French poet (1882–1956)

Marquerite Clarisse Nicolette Hennique-Valentin (17 April 1882 – 11 April 1956) was a French symbolist poet.

==Life==

Nicolette Hennique was daughter of the novelist Léon Hennique and Nicolette-Louise Dupont-Châtelain.
She was born in Paris on 17 April 1882. She married Pierre Paul Henri Valentin.
She inherited the house where Nicolas de Condorcet was born, now the Condorcet Museum.
She was a member of the Society for propagation of art books.

Hennique was one of a number of pre-war women poets in France who followed and emulated the symbolism of Stéphane Mallarmé, and who have now been largely forgotten.
The highly original work of Hennique and women such as Lucie Delarue-Mardrus, Anna de Noailles, Renée Vivien, Gérard d'Houville and Marie Dauguet astonished the critics, who saw it as a sign of a moral and social revolution as well as a literary one.
She contributed to several journals: L'ermitage, L'hémicycle, La revue blanche, La revue and Le gaulois.

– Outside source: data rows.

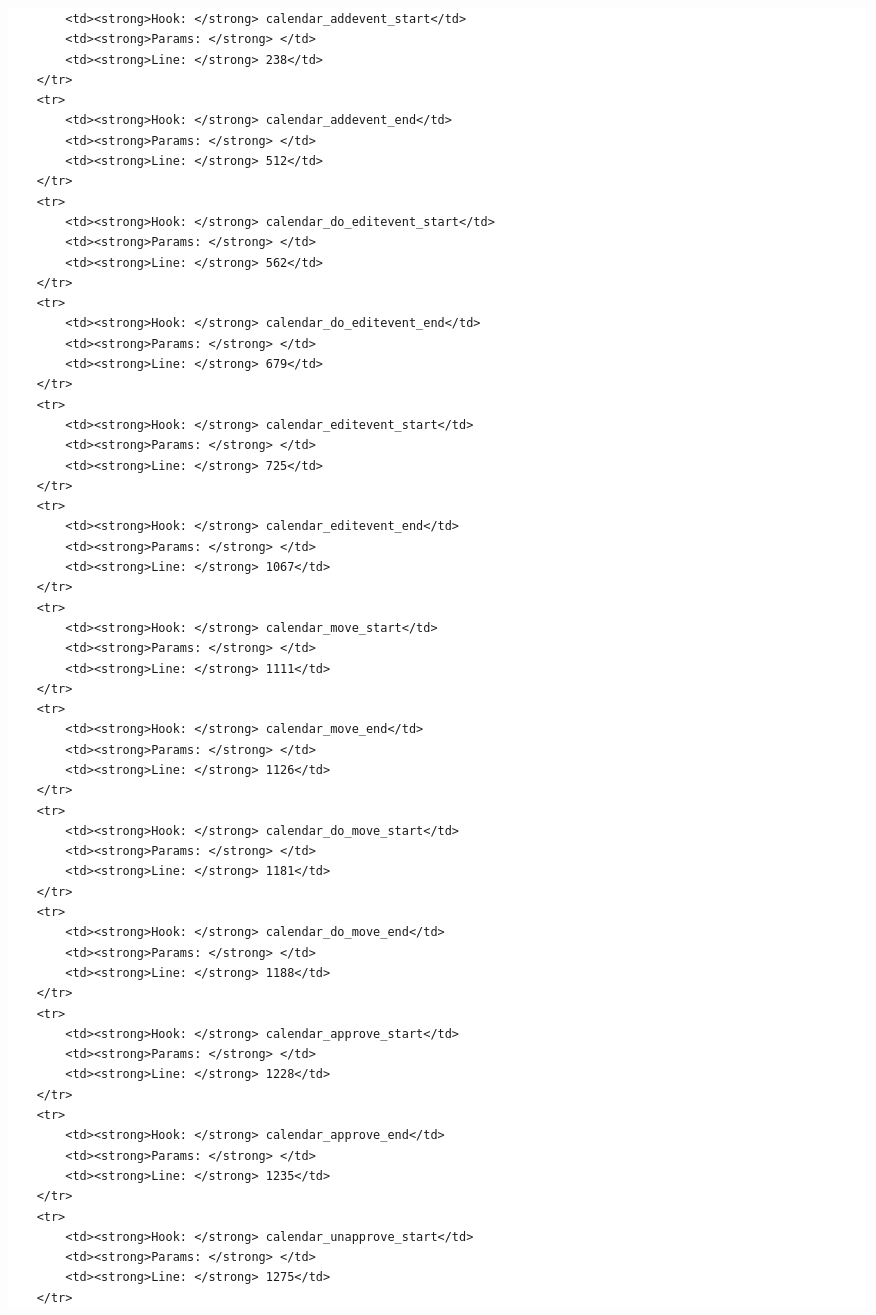             <td><strong>Hook: </strong> calendar_addevent_start</td>
            <td><strong>Params: </strong> </td>
            <td><strong>Line: </strong> 238</td>
        </tr>
        <tr>
            <td><strong>Hook: </strong> calendar_addevent_end</td>
            <td><strong>Params: </strong> </td>
            <td><strong>Line: </strong> 512</td>
        </tr>
        <tr>
            <td><strong>Hook: </strong> calendar_do_editevent_start</td>
            <td><strong>Params: </strong> </td>
            <td><strong>Line: </strong> 562</td>
        </tr>
        <tr>
            <td><strong>Hook: </strong> calendar_do_editevent_end</td>
            <td><strong>Params: </strong> </td>
            <td><strong>Line: </strong> 679</td>
        </tr>
        <tr>
            <td><strong>Hook: </strong> calendar_editevent_start</td>
            <td><strong>Params: </strong> </td>
            <td><strong>Line: </strong> 725</td>
        </tr>
        <tr>
            <td><strong>Hook: </strong> calendar_editevent_end</td>
            <td><strong>Params: </strong> </td>
            <td><strong>Line: </strong> 1067</td>
        </tr>
        <tr>
            <td><strong>Hook: </strong> calendar_move_start</td>
            <td><strong>Params: </strong> </td>
            <td><strong>Line: </strong> 1111</td>
        </tr>
        <tr>
            <td><strong>Hook: </strong> calendar_move_end</td>
            <td><strong>Params: </strong> </td>
            <td><strong>Line: </strong> 1126</td>
        </tr>
        <tr>
            <td><strong>Hook: </strong> calendar_do_move_start</td>
            <td><strong>Params: </strong> </td>
            <td><strong>Line: </strong> 1181</td>
        </tr>
        <tr>
            <td><strong>Hook: </strong> calendar_do_move_end</td>
            <td><strong>Params: </strong> </td>
            <td><strong>Line: </strong> 1188</td>
        </tr>
        <tr>
            <td><strong>Hook: </strong> calendar_approve_start</td>
            <td><strong>Params: </strong> </td>
            <td><strong>Line: </strong> 1228</td>
        </tr>
        <tr>
            <td><strong>Hook: </strong> calendar_approve_end</td>
            <td><strong>Params: </strong> </td>
            <td><strong>Line: </strong> 1235</td>
        </tr>
        <tr>
            <td><strong>Hook: </strong> calendar_unapprove_start</td>
            <td><strong>Params: </strong> </td>
            <td><strong>Line: </strong> 1275</td>
        </tr>
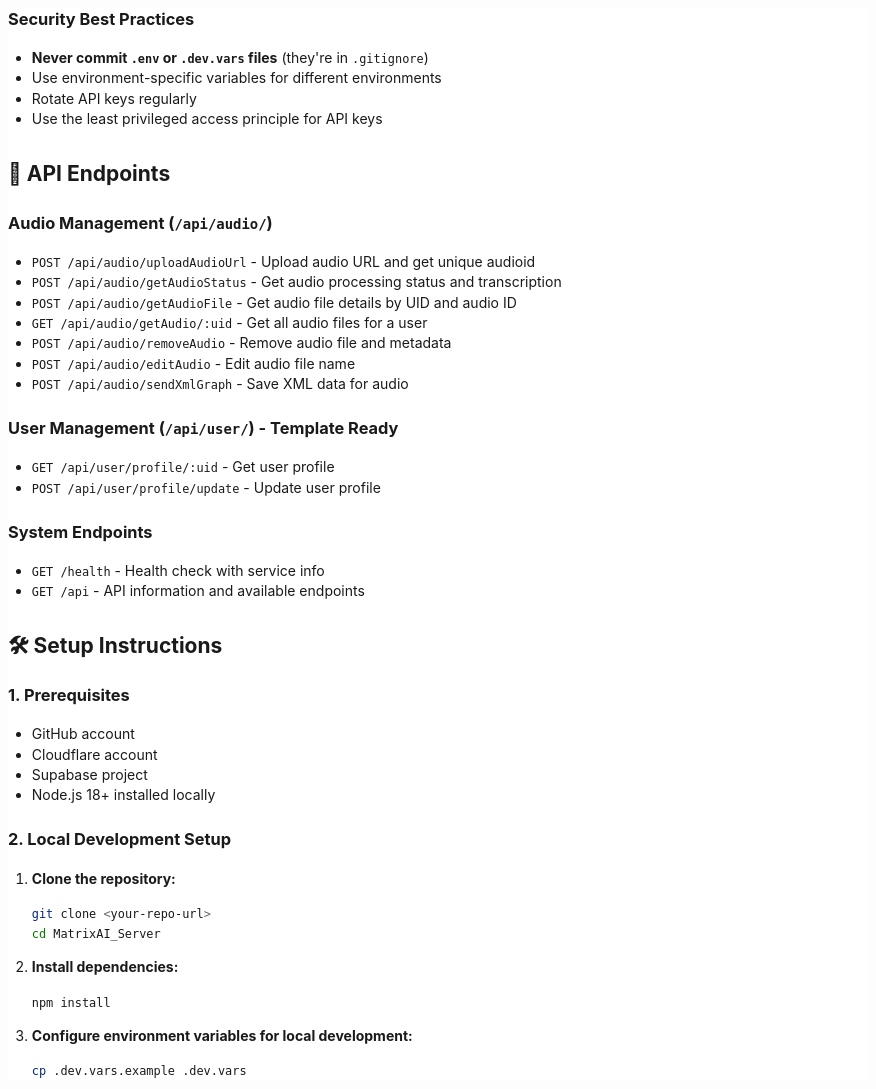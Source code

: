 ### Security Best Practices

- **Never commit `.env` or `.dev.vars` files** (they're in `.gitignore`)
- Use environment-specific variables for different environments
- Rotate API keys regularly
- Use the least privileged access principle for API keys

## 🔗 API Endpoints

### Audio Management (`/api/audio/`)
- `POST /api/audio/uploadAudioUrl` - Upload audio URL and get unique audioid
- `POST /api/audio/getAudioStatus` - Get audio processing status and transcription
- `POST /api/audio/getAudioFile` - Get audio file details by UID and audio ID
- `GET /api/audio/getAudio/:uid` - Get all audio files for a user
- `POST /api/audio/removeAudio` - Remove audio file and metadata
- `POST /api/audio/editAudio` - Edit audio file name
- `POST /api/audio/sendXmlGraph` - Save XML data for audio

### User Management (`/api/user/`) - Template Ready
- `GET /api/user/profile/:uid` - Get user profile
- `POST /api/user/profile/update` - Update user profile

### System Endpoints
- `GET /health` - Health check with service info
- `GET /api` - API information and available endpoints

## 🛠️ Setup Instructions

### 1. Prerequisites

- GitHub account
- Cloudflare account
- Supabase project
- Node.js 18+ installed locally

### 2. Local Development Setup

1. **Clone the repository:**
   ```bash
   git clone <your-repo-url>
   cd MatrixAI_Server
   ```

2. **Install dependencies:**
   ```bash
   npm install
   ```

3. **Configure environment variables for local development:**
   ```bash
   cp .dev.vars.example .dev.vars
   ```
   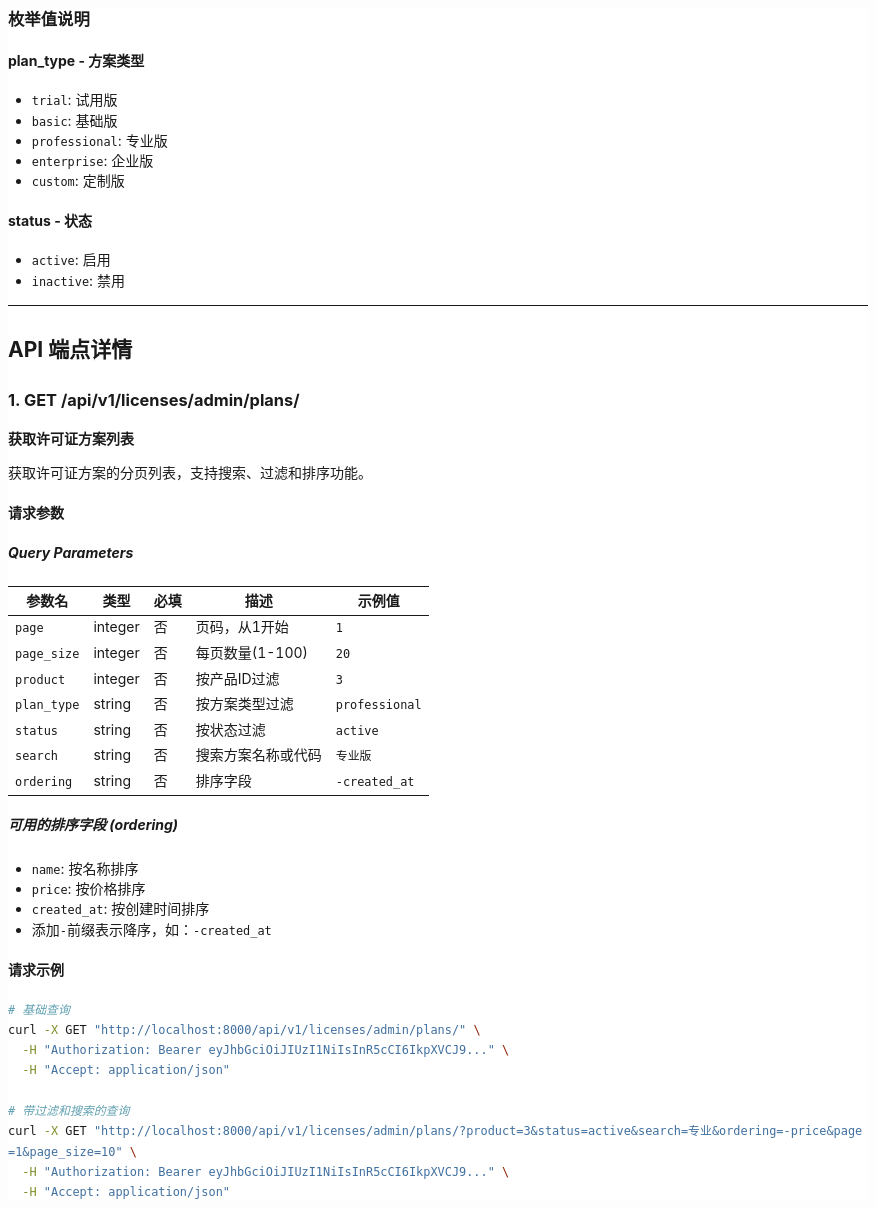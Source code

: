 ### 枚举值说明

#### plan_type - 方案类型
- `trial`: 试用版
- `basic`: 基础版  
- `professional`: 专业版
- `enterprise`: 企业版
- `custom`: 定制版

#### status - 状态
- `active`: 启用
- `inactive`: 禁用

---

## API 端点详情

### 1. GET /api/v1/licenses/admin/plans/

**获取许可证方案列表**

获取许可证方案的分页列表，支持搜索、过滤和排序功能。

#### 请求参数

##### Query Parameters

| 参数名 | 类型 | 必填 | 描述 | 示例值 |
|-------|------|------|------|-------|
| `page` | integer | 否 | 页码，从1开始 | `1` |
| `page_size` | integer | 否 | 每页数量(1-100) | `20` |
| `product` | integer | 否 | 按产品ID过滤 | `3` |
| `plan_type` | string | 否 | 按方案类型过滤 | `professional` |
| `status` | string | 否 | 按状态过滤 | `active` |
| `search` | string | 否 | 搜索方案名称或代码 | `专业版` |
| `ordering` | string | 否 | 排序字段 | `-created_at` |

##### 可用的排序字段 (ordering)
- `name`: 按名称排序
- `price`: 按价格排序
- `created_at`: 按创建时间排序
- 添加`-`前缀表示降序，如：`-created_at`

#### 请求示例

```bash
# 基础查询
curl -X GET "http://localhost:8000/api/v1/licenses/admin/plans/" \
  -H "Authorization: Bearer eyJhbGciOiJIUzI1NiIsInR5cCI6IkpXVCJ9..." \
  -H "Accept: application/json"

# 带过滤和搜索的查询
curl -X GET "http://localhost:8000/api/v1/licenses/admin/plans/?product=3&status=active&search=专业&ordering=-price&page=1&page_size=10" \
  -H "Authorization: Bearer eyJhbGciOiJIUzI1NiIsInR5cCI6IkpXVCJ9..." \
  -H "Accept: application/json"
```
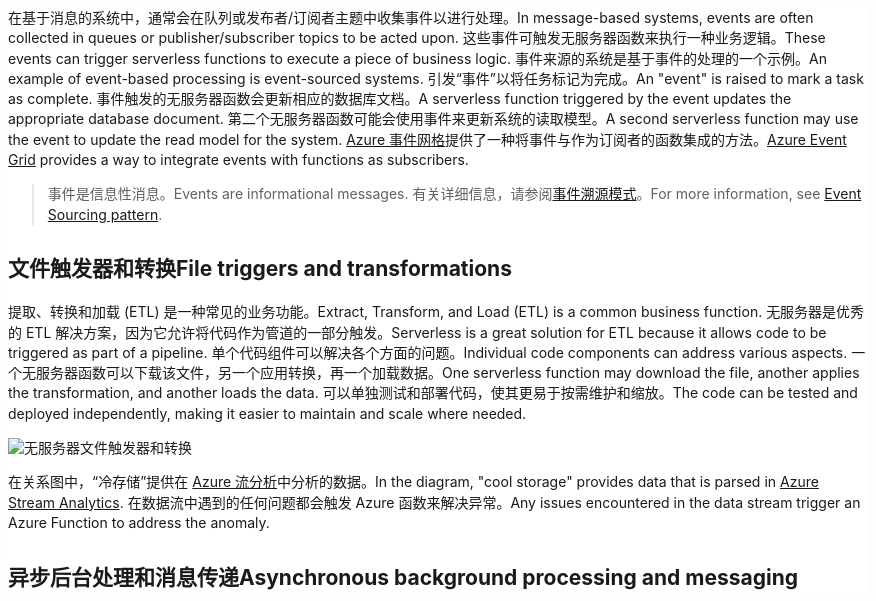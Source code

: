 <span data-ttu-id="4b83d-135">在基于消息的系统中，通常会在队列或发布者/订阅者主题中收集事件以进行处理。</span><span class="sxs-lookup"><span data-stu-id="4b83d-135">In message-based systems, events are often collected in queues or publisher/subscriber topics to be acted upon.</span></span> <span data-ttu-id="4b83d-136">这些事件可触发无服务器函数来执行一种业务逻辑。</span><span class="sxs-lookup"><span data-stu-id="4b83d-136">These events can trigger serverless functions to execute a piece of business logic.</span></span> <span data-ttu-id="4b83d-137">事件来源的系统是基于事件的处理的一个示例。</span><span class="sxs-lookup"><span data-stu-id="4b83d-137">An example of event-based processing is event-sourced systems.</span></span> <span data-ttu-id="4b83d-138">引发“事件”以将任务标记为完成。</span><span class="sxs-lookup"><span data-stu-id="4b83d-138">An "event" is raised to mark a task as complete.</span></span> <span data-ttu-id="4b83d-139">事件触发的无服务器函数会更新相应的数据库文档。</span><span class="sxs-lookup"><span data-stu-id="4b83d-139">A serverless function triggered by the event updates the appropriate database document.</span></span> <span data-ttu-id="4b83d-140">第二个无服务器函数可能会使用事件来更新系统的读取模型。</span><span class="sxs-lookup"><span data-stu-id="4b83d-140">A second serverless function may use the event to update the read model for the system.</span></span> <span data-ttu-id="4b83d-141">[Azure 事件网格](/azure/event-grid/overview)提供了一种将事件与作为订阅者的函数集成的方法。</span><span class="sxs-lookup"><span data-stu-id="4b83d-141">[Azure Event Grid](/azure/event-grid/overview) provides a way to integrate events with functions as subscribers.</span></span>

> <span data-ttu-id="4b83d-142">事件是信息性消息。</span><span class="sxs-lookup"><span data-stu-id="4b83d-142">Events are informational messages.</span></span> <span data-ttu-id="4b83d-143">有关详细信息，请参阅[事件溯源模式](/azure/architecture/patterns/event-sourcing)。</span><span class="sxs-lookup"><span data-stu-id="4b83d-143">For more information, see [Event Sourcing pattern](/azure/architecture/patterns/event-sourcing).</span></span>

## <a name="file-triggers-and-transformations"></a><span data-ttu-id="4b83d-144">文件触发器和转换</span><span class="sxs-lookup"><span data-stu-id="4b83d-144">File triggers and transformations</span></span>

<span data-ttu-id="4b83d-145">提取、转换和加载 (ETL) 是一种常见的业务功能。</span><span class="sxs-lookup"><span data-stu-id="4b83d-145">Extract, Transform, and Load (ETL) is a common business function.</span></span> <span data-ttu-id="4b83d-146">无服务器是优秀的 ETL 解决方案，因为它允许将代码作为管道的一部分触发。</span><span class="sxs-lookup"><span data-stu-id="4b83d-146">Serverless is a great solution for ETL because it allows code to be triggered as part of a pipeline.</span></span> <span data-ttu-id="4b83d-147">单个代码组件可以解决各个方面的问题。</span><span class="sxs-lookup"><span data-stu-id="4b83d-147">Individual code components can address various aspects.</span></span> <span data-ttu-id="4b83d-148">一个无服务器函数可以下载该文件，另一个应用转换，再一个加载数据。</span><span class="sxs-lookup"><span data-stu-id="4b83d-148">One serverless function may download the file, another applies the transformation, and another loads the data.</span></span> <span data-ttu-id="4b83d-149">可以单独测试和部署代码，使其更易于按需维护和缩放。</span><span class="sxs-lookup"><span data-stu-id="4b83d-149">The code can be tested and deployed independently, making it easier to maintain and scale where needed.</span></span>

![无服务器文件触发器和转换](./media/serverless-file-triggers.png)

<span data-ttu-id="4b83d-151">在关系图中，“冷存储”提供在 [Azure 流分析](/azure/stream-analytics)中分析的数据。</span><span class="sxs-lookup"><span data-stu-id="4b83d-151">In the diagram, "cool storage" provides data that is parsed in [Azure Stream Analytics](/azure/stream-analytics).</span></span> <span data-ttu-id="4b83d-152">在数据流中遇到的任何问题都会触发 Azure 函数来解决异常。</span><span class="sxs-lookup"><span data-stu-id="4b83d-152">Any issues encountered in the data stream trigger an Azure Function to address the anomaly.</span></span>

## <a name="asynchronous-background-processing-and-messaging"></a><span data-ttu-id="4b83d-153">异步后台处理和消息传递</span><span class="sxs-lookup"><span data-stu-id="4b83d-153">Asynchronous background processing and messaging</span></span>
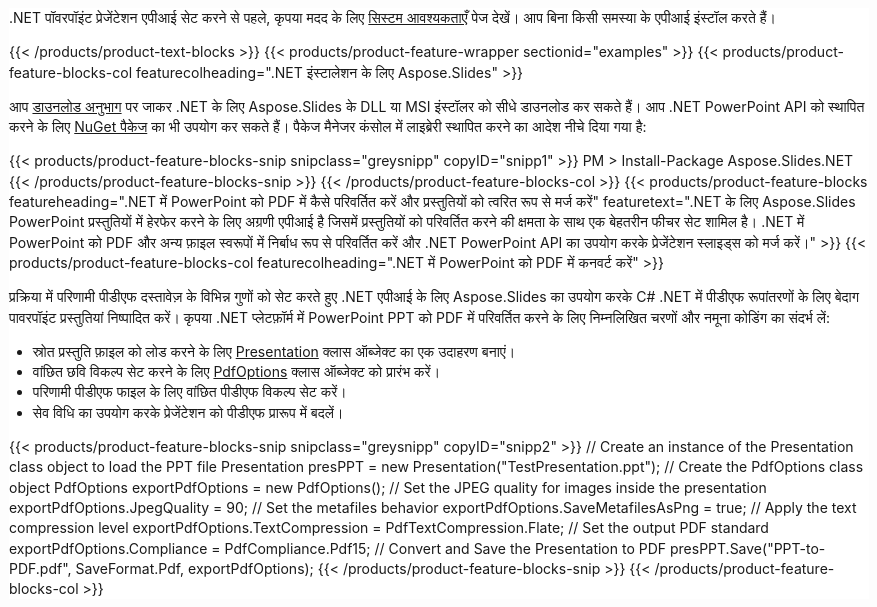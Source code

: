    <p>.NET पॉवरपॉइंट प्रेजेंटेशन एपीआई सेट करने से पहले, कृपया मदद के लिए <a href="https://docs.aspose.com/slides/net/system-requirements/">सिस्टम आवश्यकताएँ</a> पेज देखें। आप बिना किसी समस्या के एपीआई इंस्टॉल करते हैं।</p>
   {{< /products/product-text-blocks >}}
{{< products/product-feature-wrapper
sectionid="examples"
>}}
{{< products/product-feature-blocks-col
featurecolheading=".NET इंस्टालेशन के लिए Aspose.Slides"
>}}
<p>आप <a href="https://releases.aspose.com/slides/net/">डाउनलोड अनुभाग</a> पर जाकर .NET के लिए Aspose.Slides के DLL या MSI इंस्टॉलर को सीधे डाउनलोड कर सकते हैं। आप .NET PowerPoint API को स्थापित करने के लिए <a href="https://www.nuget.org/packages/Aspose.Slides.Net/">NuGet पैकेज</a> का भी उपयोग कर सकते हैं। पैकेज मैनेजर कंसोल में लाइब्रेरी स्थापित करने का आदेश नीचे दिया गया है:</p>
{{< products/product-feature-blocks-snip
snipclass="greysnipp"
copyID="snipp1"
>}}
PM > Install-Package Aspose.Slides.NET
{{< /products/product-feature-blocks-snip >}}
{{< /products/product-feature-blocks-col >}}
{{< products/product-feature-blocks
featureheading=".NET में PowerPoint को PDF में कैसे परिवर्तित करें और प्रस्तुतियों को त्वरित रूप से मर्ज करें"
featuretext=".NET के लिए Aspose.Slides PowerPoint प्रस्तुतियों में हेरफेर करने के लिए अग्रणी एपीआई है जिसमें प्रस्तुतियों को परिवर्तित करने की क्षमता के साथ एक बेहतरीन फीचर सेट शामिल है। .NET में PowerPoint को PDF और अन्य फ़ाइल स्वरूपों में निर्बाध रूप से परिवर्तित करें और .NET PowerPoint API का उपयोग करके प्रेजेंटेशन स्लाइड्स को मर्ज करें।"
>}}
{{< products/product-feature-blocks-col
featurecolheading=".NET में PowerPoint को PDF में कनवर्ट करें"
>}}
<p>प्रक्रिया में परिणामी पीडीएफ दस्तावेज़ के विभिन्न गुणों को सेट करते हुए .NET एपीआई के लिए Aspose.Slides का उपयोग करके C# .NET में पीडीएफ रूपांतरणों के लिए बेदाग पावरपॉइंट प्रस्तुतियां निष्पादित करें। कृपया .NET प्लेटफ़ॉर्म में PowerPoint PPT को PDF में परिवर्तित करने के लिए निम्नलिखित चरणों और नमूना कोडिंग का संदर्भ लें:</p>
<ul>
   <li>स्रोत प्रस्तुति फ़ाइल को लोड करने के लिए <a href="https://apireference.aspose.com/slides/net/aspose.slides/presentation">Presentation</a> क्लास ऑब्जेक्ट का एक उदाहरण बनाएं।</li>
   <li>वांछित छवि विकल्प सेट करने के लिए <a href="https://apireference.aspose.com/slides/net/aspose.slides.export/pdfoptions/">PdfOptions</a> क्लास ऑब्जेक्ट को प्रारंभ करें।</li>
   <li>परिणामी पीडीएफ फाइल के लिए वांछित पीडीएफ विकल्प सेट करें।</li>
   <li>सेव विधि का उपयोग करके प्रेजेंटेशन को पीडीएफ प्रारूप में बदलें।</li>
</ul>
{{< products/product-feature-blocks-snip
snipclass="greysnipp"
copyID="snipp2"
>}}
// Create an instance of the Presentation class object to load the PPT file
 Presentation presPPT = new Presentation("TestPresentation.ppt");
// Create the PdfOptions class object
PdfOptions exportPdfOptions = new PdfOptions();
// Set the JPEG quality for images inside the presentation
exportPdfOptions.JpegQuality = 90;
// Set the metafiles behavior
exportPdfOptions.SaveMetafilesAsPng = true;
// Apply the text compression level
exportPdfOptions.TextCompression = PdfTextCompression.Flate;
// Set the output PDF standard
exportPdfOptions.Compliance = PdfCompliance.Pdf15;
// Convert and Save the Presentation to PDF
presPPT.Save("PPT-to-PDF.pdf", SaveFormat.Pdf, exportPdfOptions);
{{< /products/product-feature-blocks-snip >}}
{{< /products/product-feature-blocks-col >}}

In 1955 Hennique published a moving book of memories of her father.
This biography, written towards the end of her life, was anecdotal and at times hagiographical.
However, it is the most detailed study available, and informative about his links with the Théâtre Libre and the Académie Goncourt, and with contemporary naturalist writers.

==Reception==

- A review of Des rêves et des choses (1900) in L'He-micycle (15 April 1900) praised its abundant vigour, melancholy and beauty but said what was really new was its profile of a poet with wide and daring dreams, whose beautiful deep eyes caress the contour of things.
- Henri Duvernois classifies her among the Parnassians.
- Nicolette Hennique, almost a child again, has been able to force the attention of scholars with Dreams and Things, Heroes and Gods. (Le Gaulois (Paris, 1968)
- "The strange phenomenon! to sing Greek, to think Greek, to see Greek, to dream Greek, as well as the great Sappho of Mitylene and to call herself floristically Nicolette!" Émile Bergerat

== Publications ==
Publications by Hennique include:

- Nicolette Hennique (1900). "Des rêves et des choses"
- Nicolette Hennique (1903). "Les douze labeurs héroïques"
- Nicolette Hennique (1904). "Des héros et des dieux"
- Nicolette Hennique (1909). "Du vent sur la plaine"
- Nicolette Hennique (1912). "Invocation"
- Nicolette Hennique (1926). "Jean-Baptiste Oudry 1686-1755"

Other publications were:

- Nicolette Hennique (1898). "Prismes"
- Nicolette Hennique (1902). "Vulcanales"
- Nicolette Hennique (1903). "Poèmes"
- Nicolette Hennique (1903). "Les douze labeurs héroïques"
- Nicolette Hennique (1932). "Le Rêve de Bacchis etc."
- Nicolette Hennique (1959). "Mon père, Léon Hennique"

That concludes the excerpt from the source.